Income tax and the safety margin

On €70,000 of taxable income after business expenses, German income tax plus Solidaritätszuschlag costs roughly €18,000 — about 26%. VAT (19%) you collect and remit; it isn't your money. Always quote net of VAT to business clients and gross to consumers.

Add a 5–10% safety buffer for software, hardware, coworking, professional liability insurance, and the inevitable client that pays 90 days late.

The formula

Day rate = (Desired net + tax + social security + business costs) / billable days. For our example: (€45,000 + €18,000 + €15,000 + €8,000) / 160 = €537/day. Round to €600 for negotiation headroom — most clients expect 10–20% movement.

If your market won't pay €500–700/day for your skill, freelancing full-time isn't financially better than employment. That's useful information.

What the German market actually pays

2025 typical day rates: junior developer €450–600, senior backend €750–1,000, senior data/ML €900–1,300, UX designer €600–900, management consultant €1,200–2,500. Berlin and Munich tend to be 10–20% above Hamburg, Cologne and Leipzig.

Public sector contracts via DB, Bundeswehr and the Länder usually pay below market but offer long pipelines. Banking and pharma typically pay the most but demand on-site presence.

Income Tax Estimator

Calibrate your tax burden

Estimate your net income and effective tax rate to set a realistic day rate.

Open the income tax calculator

Frequently asked questions

Should I register as Freiberufler or Gewerbetreibender?+

Catalogue professions (developer, designer, journalist, doctor, lawyer, consultant in specific fields) qualify as Freiberufler, which avoids Gewerbesteuer and Chamber fees. Tax advice on borderline cases is worth its price.

Is the Kleinunternehmer rule worth it?+

Only if your clients are private consumers. For B2B, opting into VAT is almost always neutral and lets you reclaim VAT on expenses.

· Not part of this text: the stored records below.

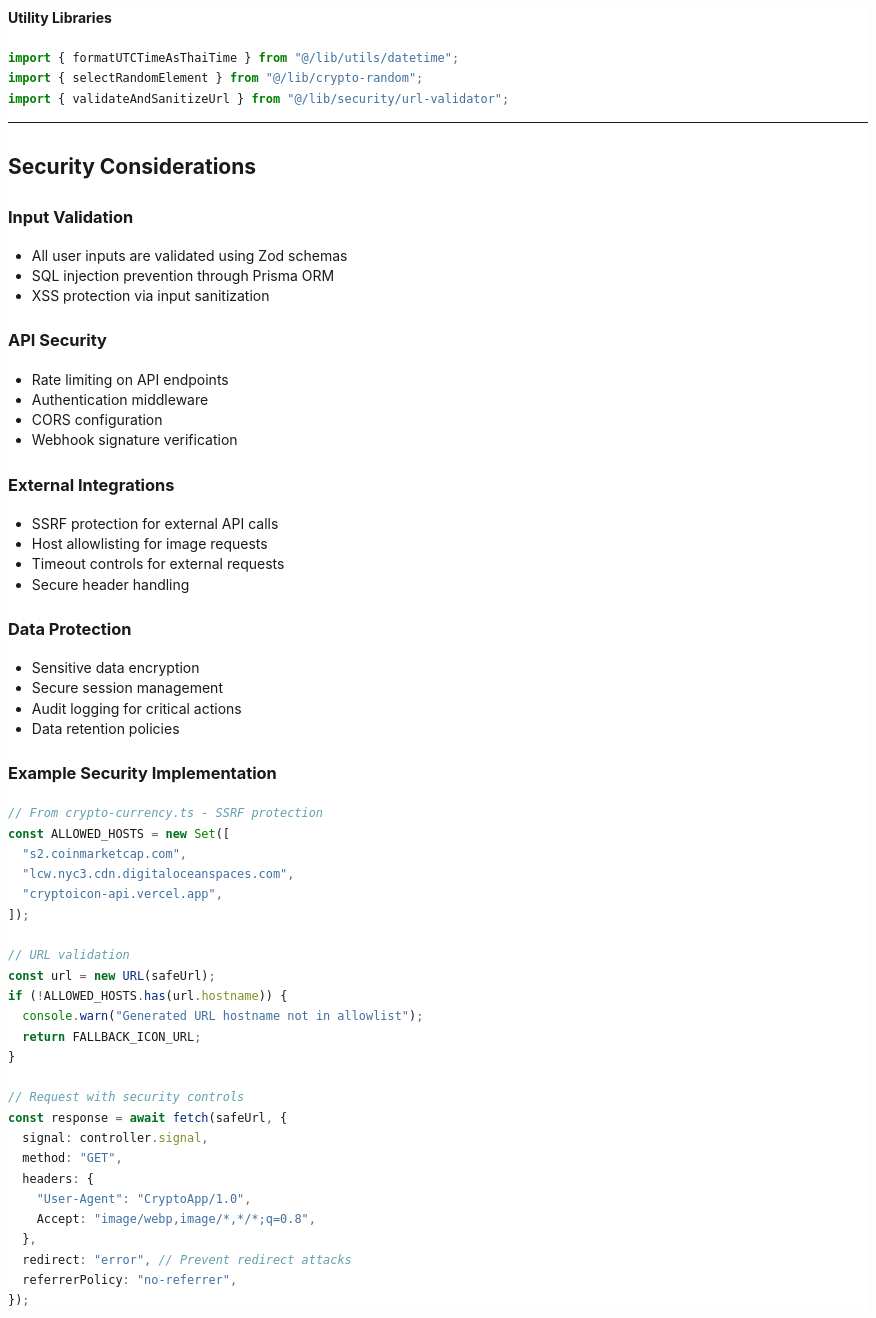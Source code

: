 #### Utility Libraries
```typescript
import { formatUTCTimeAsThaiTime } from "@/lib/utils/datetime";
import { selectRandomElement } from "@/lib/crypto-random";
import { validateAndSanitizeUrl } from "@/lib/security/url-validator";
```

---

## Security Considerations

### Input Validation
- All user inputs are validated using Zod schemas
- SQL injection prevention through Prisma ORM
- XSS protection via input sanitization

### API Security
- Rate limiting on API endpoints
- Authentication middleware
- CORS configuration
- Webhook signature verification

### External Integrations
- SSRF protection for external API calls
- Host allowlisting for image requests
- Timeout controls for external requests
- Secure header handling

### Data Protection
- Sensitive data encryption
- Secure session management
- Audit logging for critical actions
- Data retention policies

### Example Security Implementation

```typescript
// From crypto-currency.ts - SSRF protection
const ALLOWED_HOSTS = new Set([
  "s2.coinmarketcap.com",
  "lcw.nyc3.cdn.digitaloceanspaces.com",
  "cryptoicon-api.vercel.app",
]);

// URL validation
const url = new URL(safeUrl);
if (!ALLOWED_HOSTS.has(url.hostname)) {
  console.warn("Generated URL hostname not in allowlist");
  return FALLBACK_ICON_URL;
}

// Request with security controls
const response = await fetch(safeUrl, {
  signal: controller.signal,
  method: "GET",
  headers: {
    "User-Agent": "CryptoApp/1.0",
    Accept: "image/webp,image/*,*/*;q=0.8",
  },
  redirect: "error", // Prevent redirect attacks
  referrerPolicy: "no-referrer",
});
```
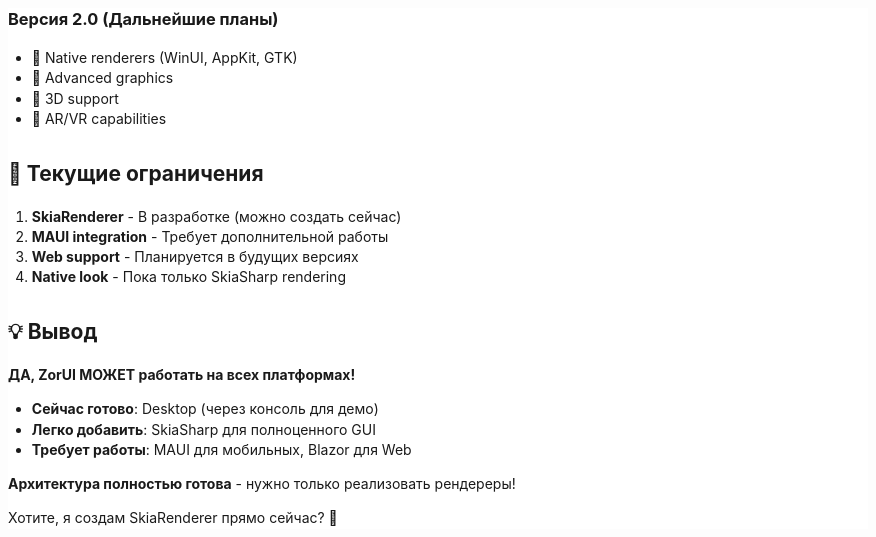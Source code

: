 ### Версия 2.0 (Дальнейшие планы)
- 🔮 Native renderers (WinUI, AppKit, GTK)
- 🔮 Advanced graphics
- 🔮 3D support
- 🔮 AR/VR capabilities

## 🔧 Текущие ограничения

1. **SkiaRenderer** - В разработке (можно создать сейчас)
2. **MAUI integration** - Требует дополнительной работы
3. **Web support** - Планируется в будущих версиях
4. **Native look** - Пока только SkiaSharp rendering

## 💡 Вывод

**ДА, ZorUI МОЖЕТ работать на всех платформах!**

- **Сейчас готово**: Desktop (через консоль для демо)
- **Легко добавить**: SkiaSharp для полноценного GUI
- **Требует работы**: MAUI для мобильных, Blazor для Web

**Архитектура полностью готова** - нужно только реализовать рендереры!

Хотите, я создам SkiaRenderer прямо сейчас? 🚀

How do I price retainers vs. day rates?+

A retainer should be at your day rate × committed days × ~0.85, reflecting the predictability premium you give the client. Going lower undervalues the option you're selling.

What about pension planning?+

You're not in the gesetzliche Rente by default — fix this immediately. A Rürup-Rente or a low-cost ETF-Sparplan, calibrated with the EuroCalc retirement calculator, is the minimum responsible setup.